> _Instructions to follow_: Given the material below, output exactly the lines from the line with "handles graceful shutdown." to the line with "log brute-force attempts.", both ends included, and no other lines.

Start of Data shown

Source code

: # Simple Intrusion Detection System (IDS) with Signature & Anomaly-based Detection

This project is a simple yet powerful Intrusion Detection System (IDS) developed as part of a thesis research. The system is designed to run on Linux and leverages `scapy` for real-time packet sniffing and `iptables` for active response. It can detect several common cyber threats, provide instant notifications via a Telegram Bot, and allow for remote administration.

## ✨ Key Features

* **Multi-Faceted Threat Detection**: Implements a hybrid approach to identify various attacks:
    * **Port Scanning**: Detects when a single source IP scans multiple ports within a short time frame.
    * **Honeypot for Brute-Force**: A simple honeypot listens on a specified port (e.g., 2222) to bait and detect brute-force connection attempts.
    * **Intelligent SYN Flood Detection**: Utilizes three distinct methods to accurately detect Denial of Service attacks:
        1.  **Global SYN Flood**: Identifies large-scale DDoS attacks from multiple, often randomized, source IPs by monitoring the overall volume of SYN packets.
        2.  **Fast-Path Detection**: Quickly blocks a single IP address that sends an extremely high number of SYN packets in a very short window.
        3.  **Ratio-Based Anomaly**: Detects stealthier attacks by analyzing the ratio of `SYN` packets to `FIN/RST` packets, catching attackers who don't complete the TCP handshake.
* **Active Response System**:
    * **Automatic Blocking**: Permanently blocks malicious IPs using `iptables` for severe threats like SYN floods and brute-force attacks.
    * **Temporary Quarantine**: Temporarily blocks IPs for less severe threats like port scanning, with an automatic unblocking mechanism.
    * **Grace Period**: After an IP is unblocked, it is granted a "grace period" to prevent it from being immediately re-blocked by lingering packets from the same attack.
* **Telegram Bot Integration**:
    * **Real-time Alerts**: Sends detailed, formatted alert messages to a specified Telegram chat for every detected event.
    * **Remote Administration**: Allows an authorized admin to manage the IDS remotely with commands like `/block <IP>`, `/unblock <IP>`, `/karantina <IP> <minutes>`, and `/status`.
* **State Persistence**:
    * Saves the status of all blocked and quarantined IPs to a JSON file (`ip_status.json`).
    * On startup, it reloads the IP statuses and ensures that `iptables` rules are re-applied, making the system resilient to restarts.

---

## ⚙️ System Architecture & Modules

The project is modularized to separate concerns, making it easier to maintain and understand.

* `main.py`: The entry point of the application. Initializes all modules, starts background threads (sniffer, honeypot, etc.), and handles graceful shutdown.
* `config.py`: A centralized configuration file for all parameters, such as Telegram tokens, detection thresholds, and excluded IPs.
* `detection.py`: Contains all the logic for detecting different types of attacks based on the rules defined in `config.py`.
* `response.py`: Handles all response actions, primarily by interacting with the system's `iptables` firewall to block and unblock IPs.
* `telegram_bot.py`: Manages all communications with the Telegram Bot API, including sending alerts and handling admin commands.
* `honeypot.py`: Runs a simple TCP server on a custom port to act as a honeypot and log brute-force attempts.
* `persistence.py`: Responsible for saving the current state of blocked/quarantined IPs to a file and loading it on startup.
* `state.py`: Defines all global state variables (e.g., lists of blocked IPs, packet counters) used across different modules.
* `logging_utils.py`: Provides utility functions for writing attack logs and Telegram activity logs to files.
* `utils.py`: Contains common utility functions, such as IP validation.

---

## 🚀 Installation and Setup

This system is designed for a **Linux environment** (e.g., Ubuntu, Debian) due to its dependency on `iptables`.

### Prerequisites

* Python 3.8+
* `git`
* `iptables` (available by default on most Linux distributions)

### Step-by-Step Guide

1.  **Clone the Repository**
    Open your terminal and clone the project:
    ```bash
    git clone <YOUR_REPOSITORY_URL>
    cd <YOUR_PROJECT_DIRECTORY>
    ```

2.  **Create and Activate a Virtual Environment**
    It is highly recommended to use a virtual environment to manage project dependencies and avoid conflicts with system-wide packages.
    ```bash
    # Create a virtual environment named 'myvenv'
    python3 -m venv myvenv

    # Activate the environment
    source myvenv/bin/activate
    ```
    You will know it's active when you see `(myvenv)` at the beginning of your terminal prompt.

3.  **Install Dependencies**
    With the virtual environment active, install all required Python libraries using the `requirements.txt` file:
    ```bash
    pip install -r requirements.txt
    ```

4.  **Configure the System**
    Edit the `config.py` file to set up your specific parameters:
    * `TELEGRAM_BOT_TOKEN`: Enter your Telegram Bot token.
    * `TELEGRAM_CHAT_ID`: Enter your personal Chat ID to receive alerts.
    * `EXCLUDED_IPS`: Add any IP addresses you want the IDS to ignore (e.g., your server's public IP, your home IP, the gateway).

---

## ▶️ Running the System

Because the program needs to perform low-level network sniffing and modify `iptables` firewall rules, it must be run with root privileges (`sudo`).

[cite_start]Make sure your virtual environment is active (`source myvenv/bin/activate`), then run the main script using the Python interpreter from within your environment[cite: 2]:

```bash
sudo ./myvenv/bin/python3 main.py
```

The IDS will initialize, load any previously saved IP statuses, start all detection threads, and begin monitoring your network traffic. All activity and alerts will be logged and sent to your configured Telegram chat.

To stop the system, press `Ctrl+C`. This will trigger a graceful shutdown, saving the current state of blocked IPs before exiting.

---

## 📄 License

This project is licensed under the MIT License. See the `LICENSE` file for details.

End of Data shown

> _Exercise answer_:
* `main.py`: The entry point of the application. Initializes all modules, starts background threads (sniffer, honeypot, etc.), and handles graceful shutdown.
* `config.py`: A centralized configuration file for all parameters, such as Telegram tokens, detection thresholds, and excluded IPs.
* `detection.py`: Contains all the logic for detecting different types of attacks based on the rules defined in `config.py`.
* `response.py`: Handles all response actions, primarily by interacting with the system's `iptables` firewall to block and unblock IPs.
* `telegram_bot.py`: Manages all communications with the Telegram Bot API, including sending alerts and handling admin commands.
* `honeypot.py`: Runs a simple TCP server on a custom port to act as a honeypot and log brute-force attempts.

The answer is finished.